There's nothing sweeter than having a greenfield project and I was able to get my hands on one.  I was tasked with building an internal dashboard for some of our back end (Windows) services.  I'm still in .NET land and we're primarily a Microsoft shop so I used a pretty small but flexible stack,

For testing, I tried out doing acceptance test driven development with SpecFlow which is the .NET analog to Ruby's Cucumber.  My unit/integration testing framework of choice is still MSpec.

I took this experience and made a presentation to the company about BDD.  For anyone that's looked around the web at BDD presentations you won't be incredibly surprised by the content.  Lots of the same points are made and I even borrowed the excellent high gear/low gear analogy of ATDD I found in someone else's presentation (I can't remember who :-(...sorry, uncredited person, whomever you are).  You can download it from my dropbox here.

I know I promised an example of doing ATDD and I'd really like to do it.  Now that work is semi-calm I can try to whip something up.  There are tons of other things I want to talk about like the Java codebase I'm working in now, when NOT to unit test, the current .NET craze around CQRS, and other interesting topics swimming around in my head.  

2 comments:

dalesmithtx said...

Hey Nick,

Could you point out how to integration the MSpec BDD stuff in with test runners from NUnit, ReSharper, and TestDriven.net?

Thanks,
Dale

Nick Swarr said...

Out of the box, MSpec has a handful of batch files for registering with TestDriven.net and Resharper. Once you run the batch file for your testing tool of choice then you'll get the text editor support for running tests inline.

When I run a build (using NAnt, Rake, whatevs), it's not quite as seamless.
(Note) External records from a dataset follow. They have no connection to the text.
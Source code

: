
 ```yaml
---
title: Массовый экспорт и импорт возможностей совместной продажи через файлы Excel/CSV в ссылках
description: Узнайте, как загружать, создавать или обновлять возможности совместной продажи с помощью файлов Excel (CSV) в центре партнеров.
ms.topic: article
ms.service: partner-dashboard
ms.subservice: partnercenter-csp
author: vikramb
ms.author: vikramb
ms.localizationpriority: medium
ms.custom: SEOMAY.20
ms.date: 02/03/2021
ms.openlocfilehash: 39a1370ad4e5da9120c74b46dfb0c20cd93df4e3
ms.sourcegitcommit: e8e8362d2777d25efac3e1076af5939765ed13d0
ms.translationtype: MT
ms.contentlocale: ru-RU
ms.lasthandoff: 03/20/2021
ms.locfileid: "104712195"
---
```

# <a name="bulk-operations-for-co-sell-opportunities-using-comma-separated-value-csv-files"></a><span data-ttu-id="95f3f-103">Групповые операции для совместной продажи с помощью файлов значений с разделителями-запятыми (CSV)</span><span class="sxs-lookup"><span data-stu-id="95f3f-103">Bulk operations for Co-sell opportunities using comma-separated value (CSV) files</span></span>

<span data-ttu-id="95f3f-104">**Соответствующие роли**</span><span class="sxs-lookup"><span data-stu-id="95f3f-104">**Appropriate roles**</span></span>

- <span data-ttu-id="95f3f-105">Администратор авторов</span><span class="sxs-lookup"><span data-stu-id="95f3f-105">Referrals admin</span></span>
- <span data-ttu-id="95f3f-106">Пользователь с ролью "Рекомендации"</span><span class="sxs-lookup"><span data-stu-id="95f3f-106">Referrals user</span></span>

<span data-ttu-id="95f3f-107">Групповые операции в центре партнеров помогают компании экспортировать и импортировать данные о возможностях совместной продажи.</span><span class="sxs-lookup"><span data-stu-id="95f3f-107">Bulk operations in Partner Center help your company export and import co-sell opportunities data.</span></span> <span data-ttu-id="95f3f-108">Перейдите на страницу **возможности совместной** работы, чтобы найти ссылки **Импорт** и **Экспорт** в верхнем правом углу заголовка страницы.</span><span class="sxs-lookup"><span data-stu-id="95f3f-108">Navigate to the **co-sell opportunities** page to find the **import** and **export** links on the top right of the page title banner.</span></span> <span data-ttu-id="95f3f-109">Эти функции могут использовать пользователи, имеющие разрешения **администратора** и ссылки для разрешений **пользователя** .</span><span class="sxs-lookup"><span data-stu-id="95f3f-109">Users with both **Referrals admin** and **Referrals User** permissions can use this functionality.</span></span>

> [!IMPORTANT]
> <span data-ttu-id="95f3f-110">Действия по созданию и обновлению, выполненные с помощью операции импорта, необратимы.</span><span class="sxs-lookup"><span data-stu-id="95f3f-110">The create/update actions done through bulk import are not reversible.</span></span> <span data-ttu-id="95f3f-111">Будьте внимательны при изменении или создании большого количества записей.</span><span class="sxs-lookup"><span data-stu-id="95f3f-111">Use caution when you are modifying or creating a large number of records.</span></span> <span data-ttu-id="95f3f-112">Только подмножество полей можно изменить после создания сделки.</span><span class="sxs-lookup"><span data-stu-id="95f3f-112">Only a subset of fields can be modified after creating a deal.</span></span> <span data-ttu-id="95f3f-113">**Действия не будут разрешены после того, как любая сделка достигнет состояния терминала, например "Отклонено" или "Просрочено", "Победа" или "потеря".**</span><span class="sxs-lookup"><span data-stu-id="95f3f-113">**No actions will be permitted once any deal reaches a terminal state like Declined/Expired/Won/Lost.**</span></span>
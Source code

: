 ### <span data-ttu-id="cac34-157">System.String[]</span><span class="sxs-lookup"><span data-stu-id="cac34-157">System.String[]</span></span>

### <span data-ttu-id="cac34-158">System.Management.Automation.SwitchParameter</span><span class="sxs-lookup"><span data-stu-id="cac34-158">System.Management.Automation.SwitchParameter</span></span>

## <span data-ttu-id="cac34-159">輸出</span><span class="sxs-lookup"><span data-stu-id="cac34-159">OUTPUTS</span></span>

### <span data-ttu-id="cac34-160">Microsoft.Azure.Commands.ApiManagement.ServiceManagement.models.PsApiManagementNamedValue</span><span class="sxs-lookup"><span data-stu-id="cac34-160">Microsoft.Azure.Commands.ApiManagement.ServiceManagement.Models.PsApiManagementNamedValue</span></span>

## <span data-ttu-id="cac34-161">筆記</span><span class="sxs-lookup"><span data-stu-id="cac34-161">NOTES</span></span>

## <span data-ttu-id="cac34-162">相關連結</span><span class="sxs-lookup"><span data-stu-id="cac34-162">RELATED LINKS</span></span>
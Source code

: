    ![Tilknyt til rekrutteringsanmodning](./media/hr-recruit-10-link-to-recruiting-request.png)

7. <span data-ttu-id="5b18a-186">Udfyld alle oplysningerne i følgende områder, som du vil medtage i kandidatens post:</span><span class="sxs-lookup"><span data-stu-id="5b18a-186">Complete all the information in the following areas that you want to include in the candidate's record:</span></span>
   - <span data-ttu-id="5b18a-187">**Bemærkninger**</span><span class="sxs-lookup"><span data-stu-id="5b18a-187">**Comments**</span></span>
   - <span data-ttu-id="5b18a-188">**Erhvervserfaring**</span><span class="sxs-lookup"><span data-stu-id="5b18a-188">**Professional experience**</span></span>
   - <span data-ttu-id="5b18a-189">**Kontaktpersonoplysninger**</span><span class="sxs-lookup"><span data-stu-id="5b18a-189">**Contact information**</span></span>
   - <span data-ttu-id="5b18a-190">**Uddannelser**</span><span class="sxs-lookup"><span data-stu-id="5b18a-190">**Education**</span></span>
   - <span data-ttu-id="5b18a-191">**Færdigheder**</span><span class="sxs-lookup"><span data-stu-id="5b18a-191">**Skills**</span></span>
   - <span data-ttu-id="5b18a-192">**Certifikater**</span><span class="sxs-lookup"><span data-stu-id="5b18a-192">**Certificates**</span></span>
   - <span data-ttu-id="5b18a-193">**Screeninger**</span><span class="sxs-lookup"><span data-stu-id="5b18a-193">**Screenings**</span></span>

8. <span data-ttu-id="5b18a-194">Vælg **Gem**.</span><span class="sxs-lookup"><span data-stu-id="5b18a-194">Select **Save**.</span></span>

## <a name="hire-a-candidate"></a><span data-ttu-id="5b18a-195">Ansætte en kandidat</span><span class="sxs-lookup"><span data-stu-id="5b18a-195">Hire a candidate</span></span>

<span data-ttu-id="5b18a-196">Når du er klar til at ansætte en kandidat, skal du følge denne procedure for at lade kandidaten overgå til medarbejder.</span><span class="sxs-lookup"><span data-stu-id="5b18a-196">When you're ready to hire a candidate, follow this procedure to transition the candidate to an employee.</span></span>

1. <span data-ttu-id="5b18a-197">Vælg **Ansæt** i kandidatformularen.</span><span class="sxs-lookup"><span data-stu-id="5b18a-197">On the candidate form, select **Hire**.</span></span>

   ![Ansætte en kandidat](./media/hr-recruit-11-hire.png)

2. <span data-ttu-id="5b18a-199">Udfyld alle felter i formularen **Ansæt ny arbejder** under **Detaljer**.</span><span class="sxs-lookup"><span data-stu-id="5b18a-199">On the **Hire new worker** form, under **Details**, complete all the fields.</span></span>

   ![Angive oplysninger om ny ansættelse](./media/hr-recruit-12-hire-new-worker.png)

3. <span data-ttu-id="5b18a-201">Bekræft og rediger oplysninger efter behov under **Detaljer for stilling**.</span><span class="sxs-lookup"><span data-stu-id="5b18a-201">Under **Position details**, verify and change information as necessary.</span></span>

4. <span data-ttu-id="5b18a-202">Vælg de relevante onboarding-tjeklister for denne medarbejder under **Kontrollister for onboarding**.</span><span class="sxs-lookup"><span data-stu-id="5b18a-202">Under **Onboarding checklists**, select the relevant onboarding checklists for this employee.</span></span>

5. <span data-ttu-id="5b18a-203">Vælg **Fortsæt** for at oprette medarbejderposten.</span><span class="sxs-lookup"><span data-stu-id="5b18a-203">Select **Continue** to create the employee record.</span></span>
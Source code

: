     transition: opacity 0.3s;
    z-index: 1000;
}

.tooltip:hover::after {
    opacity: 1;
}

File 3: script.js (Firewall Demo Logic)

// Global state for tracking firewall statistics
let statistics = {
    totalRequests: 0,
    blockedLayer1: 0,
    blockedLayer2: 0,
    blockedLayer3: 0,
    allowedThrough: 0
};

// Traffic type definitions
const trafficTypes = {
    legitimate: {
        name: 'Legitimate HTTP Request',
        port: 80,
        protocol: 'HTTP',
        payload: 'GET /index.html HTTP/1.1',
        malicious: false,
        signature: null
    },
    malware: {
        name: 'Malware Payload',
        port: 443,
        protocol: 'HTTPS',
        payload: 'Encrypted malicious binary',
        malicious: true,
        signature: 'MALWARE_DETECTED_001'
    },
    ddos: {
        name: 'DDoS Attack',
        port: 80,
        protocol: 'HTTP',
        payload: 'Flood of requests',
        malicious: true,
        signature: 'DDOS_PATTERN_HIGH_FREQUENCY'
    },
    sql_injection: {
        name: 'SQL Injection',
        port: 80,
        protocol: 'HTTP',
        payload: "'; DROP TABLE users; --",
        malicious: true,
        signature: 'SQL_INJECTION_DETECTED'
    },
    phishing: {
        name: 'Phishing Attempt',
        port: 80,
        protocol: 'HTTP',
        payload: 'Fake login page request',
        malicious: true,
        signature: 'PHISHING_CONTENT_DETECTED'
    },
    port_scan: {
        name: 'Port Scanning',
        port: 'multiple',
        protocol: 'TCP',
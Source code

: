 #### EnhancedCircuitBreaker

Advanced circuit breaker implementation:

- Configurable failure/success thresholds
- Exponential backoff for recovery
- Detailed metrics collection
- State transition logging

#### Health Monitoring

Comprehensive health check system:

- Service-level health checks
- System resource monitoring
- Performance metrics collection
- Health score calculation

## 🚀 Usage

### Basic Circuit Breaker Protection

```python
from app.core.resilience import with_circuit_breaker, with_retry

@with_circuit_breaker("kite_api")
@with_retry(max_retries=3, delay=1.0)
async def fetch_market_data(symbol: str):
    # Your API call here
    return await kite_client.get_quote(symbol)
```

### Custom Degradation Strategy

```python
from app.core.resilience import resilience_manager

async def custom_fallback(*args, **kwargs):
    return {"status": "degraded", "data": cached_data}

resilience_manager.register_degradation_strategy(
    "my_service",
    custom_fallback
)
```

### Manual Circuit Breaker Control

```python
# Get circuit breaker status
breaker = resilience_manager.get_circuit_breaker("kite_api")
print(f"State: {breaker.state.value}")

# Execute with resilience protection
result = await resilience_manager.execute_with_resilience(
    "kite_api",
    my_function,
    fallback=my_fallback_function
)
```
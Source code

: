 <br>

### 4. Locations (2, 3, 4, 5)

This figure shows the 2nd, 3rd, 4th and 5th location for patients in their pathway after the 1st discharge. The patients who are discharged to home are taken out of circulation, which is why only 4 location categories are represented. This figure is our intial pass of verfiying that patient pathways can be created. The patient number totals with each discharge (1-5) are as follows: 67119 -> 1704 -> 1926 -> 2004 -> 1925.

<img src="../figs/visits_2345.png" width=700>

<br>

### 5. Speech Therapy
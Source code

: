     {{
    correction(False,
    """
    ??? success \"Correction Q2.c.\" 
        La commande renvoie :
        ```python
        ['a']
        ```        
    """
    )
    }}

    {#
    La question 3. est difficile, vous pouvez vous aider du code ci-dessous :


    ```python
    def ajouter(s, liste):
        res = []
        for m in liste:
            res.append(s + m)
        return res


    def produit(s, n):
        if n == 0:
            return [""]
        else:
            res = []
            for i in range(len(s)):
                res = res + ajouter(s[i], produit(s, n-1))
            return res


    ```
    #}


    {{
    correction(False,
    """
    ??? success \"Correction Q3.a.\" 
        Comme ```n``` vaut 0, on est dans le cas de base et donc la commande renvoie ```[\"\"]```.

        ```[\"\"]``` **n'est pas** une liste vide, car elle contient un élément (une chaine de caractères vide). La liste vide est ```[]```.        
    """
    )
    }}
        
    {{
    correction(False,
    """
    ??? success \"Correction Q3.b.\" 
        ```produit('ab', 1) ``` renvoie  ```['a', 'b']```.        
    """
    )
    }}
There is a console runner for MSpec for executing the tests. I have a test targets that have to shell out two calls; once to the NUnit test runner and again to the MSpec runner.

The MSpec runner is neat because I can generate an HTML report on the tests that's human readable. Check out the Search Dashboard trunk build for some of the output being generated by the tests.

SpecFlow generates files that are decorated with NUnit attributes so that's run directly by the NUnit console runner.